There is a misunderstaning of the concept of comet. Its just another publish/subscribe implementation. If you have multiple chat-rooms, then you need to have multiple "topics", i.e. multiple channels the user can register to. E.g.:
broadcaster['/atmosphere/chatRoom1'].broadcast('Hello world!')
broadcaster['/atmosphere/chatRoom2'].broadcast('Hello world!')
So I would advance you to creaet multiple channels and do not filter manually the set of users, which should retrieve messages (which is definitely not the way it should be done). You do not need to create anything on the server side on this, since the user will just register for a specific channel and receive messages, which anyone is putting into it.
I would recommend you create an AtmosphereHandler for one URL like /atmosphere/chat-room and then use the AtmosphereResource and bind an BroadcastFilter with it, lets say name it ChatRoomBroadcastFilter.

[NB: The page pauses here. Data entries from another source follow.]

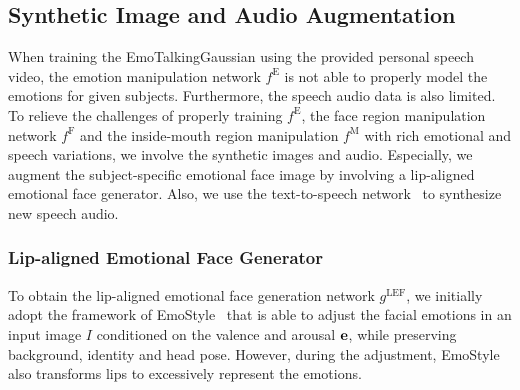 \subsection{Synthetic Image and Audio Augmentation}
When training the EmoTalkingGaussian using the provided personal speech video, the emotion manipulation network $f^\text{E}$ is not able to properly model the emotions for given subjects. Furthermore, the speech audio data is also limited. To relieve the challenges of properly training $f^\text{E}$, the face region manipulation network $f^\text{F}$ and the inside-mouth region manipulation $f^\text{M}$ with rich emotional and speech variations, we involve the synthetic images and audio. Especially, we augment the subject-specific emotional face image by involving a lip-aligned emotional face generator. Also, we use the text-to-speech network~\cite{gTTS} to synthesize new speech audio.

\subsubsection{Lip-aligned Emotional Face Generator} 
\label{sec:lip-aligned emotional face generator}

To obtain the lip-aligned emotional face generation network $g^\text{LEF}$, we initially adopt the framework of EmoStyle~\cite{azari2024emostyle} that is able to adjust the facial emotions in an input image $I$ conditioned on the valence and arousal $\mathbf{e}$, while preserving background, identity and head pose. However, during the adjustment, EmoStyle~\cite{azari2024emostyle} also transforms lips to excessively represent the emotions. 

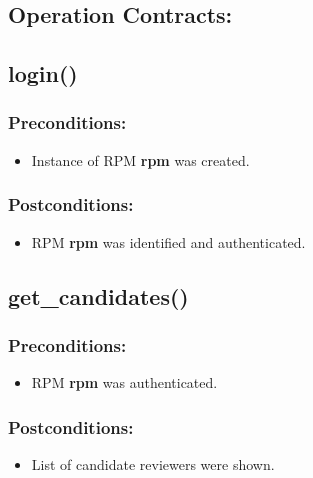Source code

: 
\subsection*{Operation Contracts:}
\subsection*{login()}

\subsubsection*{Preconditions:}
\begin{itemize}
\itemsep-1.5em 
    \item Instance of RPM \textbf{rpm} was created.
    
  
   
\end{itemize}



\subsubsection*{Postconditions:}
\begin{itemize}
\itemsep-1.5em 
   \item RPM \textbf{rpm} was identified and authenticated.

\end{itemize}





\subsection*{get\_candidates()}

\subsubsection*{Preconditions:}
\begin{itemize}
\itemsep-1.5em 
    \item RPM \textbf{rpm} was authenticated.
    
  
   
\end{itemize}



\subsubsection*{Postconditions:}
\begin{itemize}
\itemsep-1.5em 
   \item List of candidate reviewers were shown.

\end{itemize}








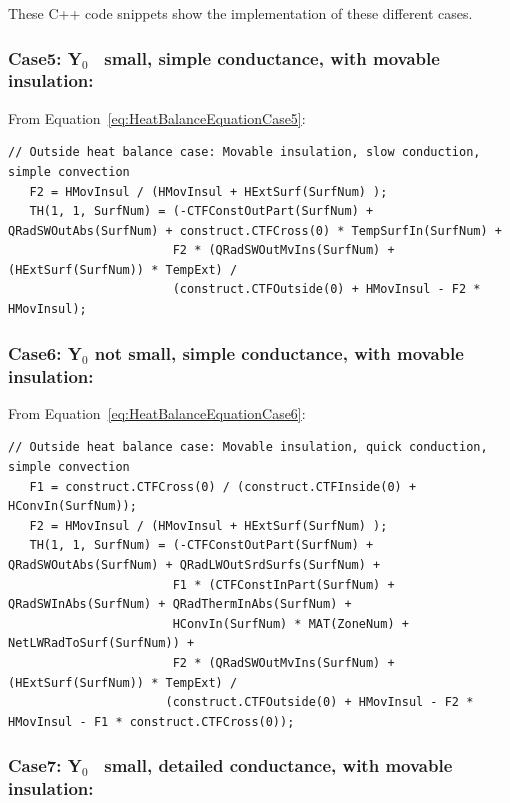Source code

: These C++ code snippets show the implementation of these different cases.

\subsubsection{Case5: Y\(_{0}\)~ small, simple conductance, with movable insulation:}\label{case5-yux5f0-small-simple-conductance-with-movable-insulation-1}

From Equation~\ref{eq:HeatBalanceEquationCase5}:

\begin{lstlisting}
// Outside heat balance case: Movable insulation, slow conduction, simple convection
   F2 = HMovInsul / (HMovInsul + HExtSurf(SurfNum) );
   TH(1, 1, SurfNum) = (-CTFConstOutPart(SurfNum) + QRadSWOutAbs(SurfNum) + construct.CTFCross(0) * TempSurfIn(SurfNum) +
                       F2 * (QRadSWOutMvIns(SurfNum) + (HExtSurf(SurfNum)) * TempExt) /
                       (construct.CTFOutside(0) + HMovInsul - F2 * HMovInsul);
\end{lstlisting}

\subsubsection{Case6: Y\(_{0}\) not small, simple conductance, with movable insulation:}\label{case6-yux5f0-not-small-simple-conductance-with-movable-insulation-1}

From Equation~\ref{eq:HeatBalanceEquationCase6}:

\begin{lstlisting}
// Outside heat balance case: Movable insulation, quick conduction, simple convection
   F1 = construct.CTFCross(0) / (construct.CTFInside(0) + HConvIn(SurfNum));
   F2 = HMovInsul / (HMovInsul + HExtSurf(SurfNum) );
   TH(1, 1, SurfNum) = (-CTFConstOutPart(SurfNum) + QRadSWOutAbs(SurfNum) + QRadLWOutSrdSurfs(SurfNum) +
                       F1 * (CTFConstInPart(SurfNum) + QRadSWInAbs(SurfNum) + QRadThermInAbs(SurfNum) + 
                       HConvIn(SurfNum) * MAT(ZoneNum) + NetLWRadToSurf(SurfNum)) +
                       F2 * (QRadSWOutMvIns(SurfNum) + (HExtSurf(SurfNum)) * TempExt) /
                      (construct.CTFOutside(0) + HMovInsul - F2 * HMovInsul - F1 * construct.CTFCross(0));
\end{lstlisting}

\subsubsection{Case7: Y\(_{0}\)~ small, detailed conductance, with movable insulation:}\label{case7-yux5f0-small-detailed-conductance-with-movable-insulation-1}

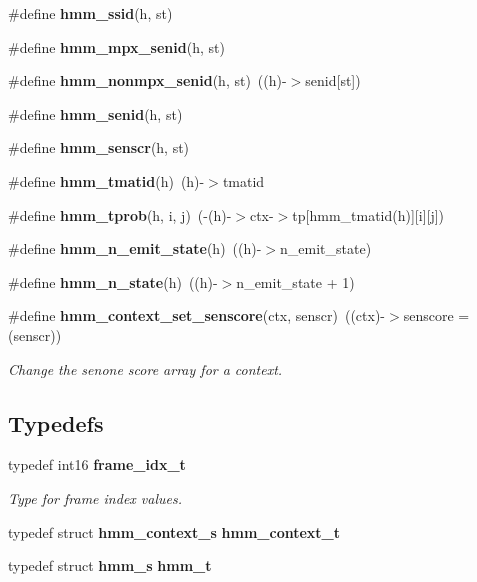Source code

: \begin{DoxyCompactItemize}
\item 
\#define {\bfseries hmm\-\_\-ssid}(h, st)
\item 
\#define {\bfseries hmm\-\_\-mpx\-\_\-senid}(h, st)
\item 
\#define {\bfseries hmm\-\_\-nonmpx\-\_\-senid}(h, st)~((h)-\/$>$senid[st])\label{hmm_8h_a45850600910ae0839f34792b00b5970b}

\item 
\#define {\bfseries hmm\-\_\-senid}(h, st)
\item 
\#define {\bfseries hmm\-\_\-senscr}(h, st)
\item 
\#define {\bfseries hmm\-\_\-tmatid}(h)~(h)-\/$>$tmatid\label{hmm_8h_a749193daefb4247e56dbc6b3f2d75c14}

\item 
\#define {\bfseries hmm\-\_\-tprob}(h, i, j)~(-\/(h)-\/$>$ctx-\/$>$tp[hmm\-\_\-tmatid(h)][i][j])\label{hmm_8h_a3d6e71af2d2ce897e63a5ee8c5741593}

\item 
\#define {\bfseries hmm\-\_\-n\-\_\-emit\-\_\-state}(h)~((h)-\/$>$n\-\_\-emit\-\_\-state)\label{hmm_8h_a4ef324f17daafd4de126b88671c7e93c}

\item 
\#define {\bfseries hmm\-\_\-n\-\_\-state}(h)~((h)-\/$>$n\-\_\-emit\-\_\-state + 1)\label{hmm_8h_a16311c1d64310ad3a8af33eec0fbe9f1}

\item 
\#define {\bf hmm\-\_\-context\-\_\-set\-\_\-senscore}(ctx, senscr)~((ctx)-\/$>$senscore = (senscr))\label{hmm_8h_a44d0b5515cb269bf9b95f62aada18cbb}

\begin{DoxyCompactList}\small\item\em Change the senone score array for a context. \end{DoxyCompactList}\end{DoxyCompactItemize}
\subsection*{Typedefs}
\begin{DoxyCompactItemize}
\item 
typedef int16 {\bf frame\-\_\-idx\-\_\-t}
\begin{DoxyCompactList}\small\item\em Type for frame index values. \end{DoxyCompactList}\item 
typedef struct {\bf hmm\-\_\-context\-\_\-s} {\bfseries hmm\-\_\-context\-\_\-t}\label{hmm_8h_a87dd8e0478af63326664232541d2ade6}

\item 
typedef struct {\bf hmm\-\_\-s} {\bfseries hmm\-\_\-t}\label{hmm_8h_a6f69b65f5fd63aa882fbe6002be74c13}

\end{DoxyCompactItemize}
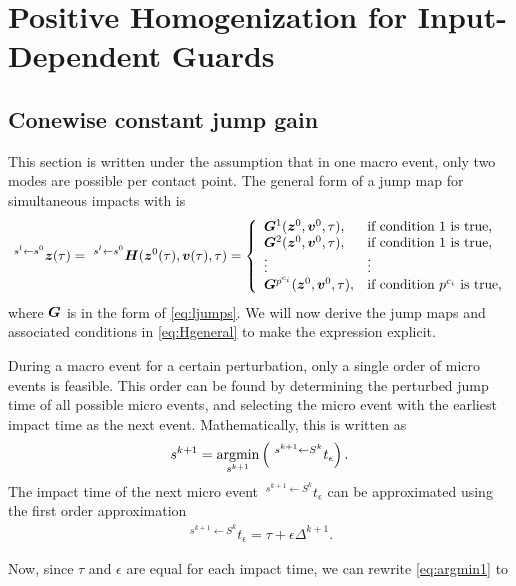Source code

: \documentclass[DC2017114Bouma.tex]{subfiles}
\begin{document}
\cleartooddpage
\chapter{Positive Homogenization for Input-Dependent Guards}
\section{Conewise constant jump gain}
This section is written under the assumption that in one macro event, only two modes are possible per contact point. The general form of a jump map for simultaneous impacts with is 
\begin{align}
\ ^{s^l\leftarrow s^0}{\boldsymbol{z}}(\tau)= \ ^{s^l \leftarrow s^0}{\boldsymbol{H}}({\boldsymbol{z}}^{0}(\tau),{\boldsymbol{v}}(\tau),\tau) = \left\lbrace\begin{array}{ll}
{\boldsymbol{G}}^1({\boldsymbol{z}}^0,{\boldsymbol{v}}^0,\tau), & \text{if condition 1 is true},\\
{\boldsymbol{G}}^2({\boldsymbol{z}}^0,{\boldsymbol{v}}^0,\tau), & \text{if condition 1 is true},\\
\vdots & \vdots\\
{\boldsymbol{G}}^{p^{c_i}}({\boldsymbol{z}}^0,{\boldsymbol{v}}^0,\tau), & \text{if condition }p^{c_i}\text{ is true},
\end{array}\right.\label{eq:Hgeneral}
\end{align}
where ${\boldsymbol{G}}$ is in the form of \eqref{eq:ljumps}. We will now derive the jump maps and associated conditions in \eqref{eq:Hgeneral} to make the expression explicit.

During a macro event for a certain perturbation, only a single order of micro events is feasible. This order can be found by determining the perturbed jump time of all possible micro events, and selecting the micro event with the earliest impact time as the next event. Mathematically, this is written as
\begin{align}
s^{k+1} = \underset{s^{k+1}}{\operatorname{\text{argmin}}}\left(\ ^{s^{k+1} \leftarrow S^{k}}t_\epsilon\right).\label{eq:argmin1}
\end{align}
The impact time of the next micro event $\ ^{s^{k+1} \leftarrow S^{k}}t_\epsilon$ can be approximated using the first order approximation
\begin{align}
\ ^{s^{k+1} \leftarrow S^{k}}t_\epsilon = \tau + \epsilon\Delta^{k+1}.
\end{align}

Now, since $\tau$ and $\epsilon$ are equal for each impact time, we can rewrite \eqref{eq:argmin1} to
\end{document}
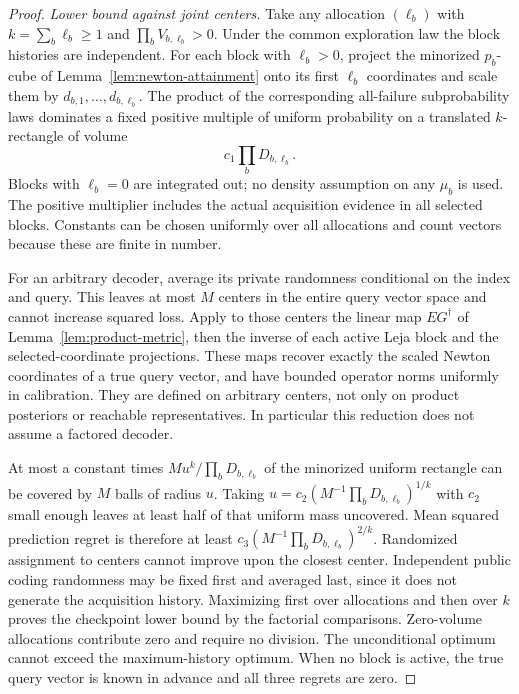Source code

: \begin{proof}
\emph{Lower bound against joint centers.}
Take any allocation $(\ell_b)$ with $k=\sum_b\ell_b\ge1$ and
$\prod_bV_{b,\ell_b}>0$. Under the common exploration law the block
histories are independent. For each block with $\ell_b>0$, project the
minorized $p_b$-cube of Lemma~\ref{lem:newton-attainment} onto its first
$\ell_b$ coordinates and scale them by
$d_{b,1},\ldots,d_{b,\ell_b}$. The product of the corresponding
all-failure subprobability laws dominates a fixed positive multiple of
uniform probability on a translated $k$-rectangle of volume
\[
 c_1\prod_bD_{b,\ell_b}.
\]
Blocks with $\ell_b=0$ are integrated out; no density assumption on any
$\mu_b$ is used. The positive multiplier includes the actual acquisition
evidence in all selected blocks. Constants can be chosen uniformly over
all allocations and count vectors because these are finite in number.

For an arbitrary decoder, average its private randomness conditional on
the index and query. This leaves at most $M$ centers in the entire query
vector space and cannot increase squared loss. Apply to those centers
the linear map $E G^\dagger$ of Lemma~\ref{lem:product-metric}, then
the inverse of each active Leja block and the selected-coordinate
projections. These maps recover exactly the scaled Newton coordinates
of a true query vector, and have bounded operator norms uniformly in
calibration. They are defined on arbitrary centers, not only on product
posteriors or reachable representatives. In particular this reduction
does not assume a factored decoder.

At most a constant times
$M u^k/\prod_bD_{b,\ell_b}$ of the minorized uniform rectangle can be
covered by $M$ balls of radius $u$. Taking
$u=c_2(M^{-1}\prod_bD_{b,\ell_b})^{1/k}$ with $c_2$ small enough
leaves at least half of that uniform mass uncovered. Mean squared
prediction regret is therefore at least
$c_3(M^{-1}\prod_bD_{b,\ell_b})^{2/k}$.
Randomized assignment to centers cannot improve upon the closest center.
Independent public coding randomness may be fixed first and averaged
last, since it does not generate the acquisition history. Maximizing
first over allocations and then over $k$ proves the checkpoint lower
bound by the factorial comparisons. Zero-volume allocations contribute
zero and require no division. The unconditional optimum cannot exceed
the maximum-history optimum. When no block is active, the true query
vector is known in advance and all three regrets are zero.


\end{proof}
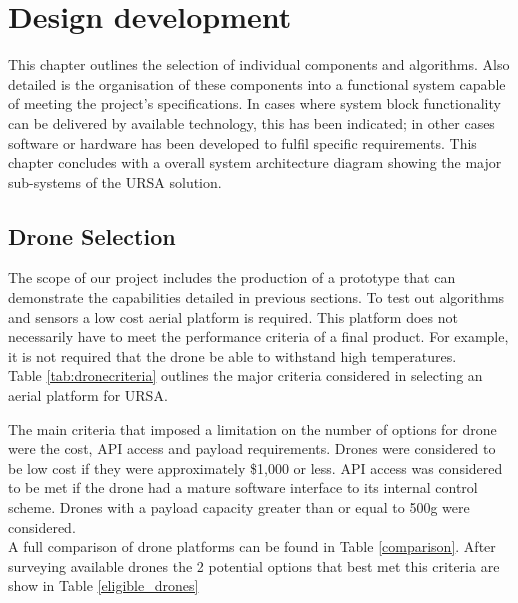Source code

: \documentclass[capstone_report.tex]{subfiles}
\begin{document}
\chapter{Design development}
This chapter outlines the selection of individual components and algorithms. Also detailed is the organisation of these components into a functional system capable of meeting the project's specifications. In cases where system block functionality can be delivered by available technology, this has been indicated; in other cases software or hardware has been developed to fulfil specific requirements. This chapter concludes with a overall system architecture diagram showing the major sub-systems of the URSA solution.

\section{Drone Selection}
The scope of our project includes the production of a prototype that can demonstrate the capabilities detailed in previous sections.  To test out algorithms and sensors a low cost aerial platform is required.  This platform does not necessarily have to meet the performance criteria of a final product. For example, it is not required that the drone be able to withstand high temperatures.\\

Table \ref{tab:dronecriteria} outlines the major criteria considered in selecting an aerial platform for URSA. 

The main criteria that imposed a limitation on the number of options for drone were the cost, API access and payload requirements.  Drones were considered to be low cost if they were approximately \$1,000 or less. API access was considered to be met if the drone had a mature software interface to its internal control scheme. Drones with a payload capacity greater than or equal to 500g were considered.\\

A full comparison of drone platforms can be found in Table \ref{comparison}.  After surveying available drones the 2 potential options that best met this criteria are show in Table \ref{eligible_drones}
\end{document}
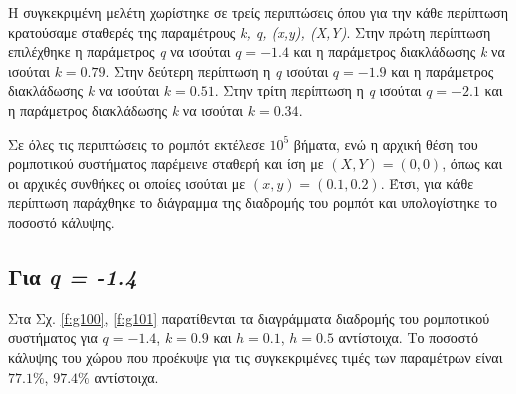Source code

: Η συγκεκριμένη μελέτη χωρίστηκε σε τρείς περιπτώσεις όπου για την κάθε περίπτωση κρατούσαμε σταθερές της παραμέτρους \emph{k, q, (x,y), (X,Y)}.
Στην πρώτη περίπτωση επιλέχθηκε η παράμετρος \emph{q} να ισούται $q = -1.4$ και η παράμετρος διακλάδωσης \emph{k} να ισούται $k = 0.79$. Στην δεύτερη περίπτωση η \emph{q} ισούται $q = -1.9$ και η παράμετρος διακλάδωσης  \emph{k} να ισούται $k = 0.51$. Στην τρίτη περίπτωση η \emph{q} ισούται $q = -2.1$ και η παράμετρος διακλάδωσης  \emph{k} να ισούται $k = 0.34$.

Σε όλες τις περιπτώσεις το ρομπότ εκτέλεσε $10^5$ βήματα, ενώ η αρχική θέση του ρομποτικού συστήματος παρέμεινε σταθερή και ίση με $(X,Y) = (0,0)$, όπως και οι αρχικές συνθήκες οι οποίες ισούται με $(x,y) = (0.1,0.2)$.  Έτσι, για κάθε περίπτωση παράχθηκε το διάγραμμα της διαδρομής του ρομπότ και υπολογίστηκε το ποσοστό κάλυψης. 


\subsection{Για \emph{q = -1.4}}

Στα Σχ. \ref{f:g100}, \ref{f:g101} παρατίθενται τα διαγράμματα διαδρομής του ρομποτικού συστήματος για $q = -1.4$, $k = 0.9$ και $h =0.1$, $h =0.5$ αντίστοιχα. Tο ποσοστό κάλυψης του χώρου που προέκυψε για τις συγκεκριμένες τιμές των παραμέτρων είναι $77.1\%$, $97.4\%$ αντίστοιχα.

Whenever a user subscribes to a new chat room, a message would be sent to the server (from the client) telling the server about the subscription. Once subscribed, maintain the list of users <> chat room bindings somewhere on the server.
Whenever a message is broadcasted, broadcast it with the chat room id with it. The in the ChatRoomBroadcastFilter (You probably need to make this a PerRequestBroacastFilter) propagate the message to the user only if the user subscribed to the chat room. I am not sure if this clears it out. If you need code example please mention in the comments. I'll put that but that needs some time so ain't putting it right now ;).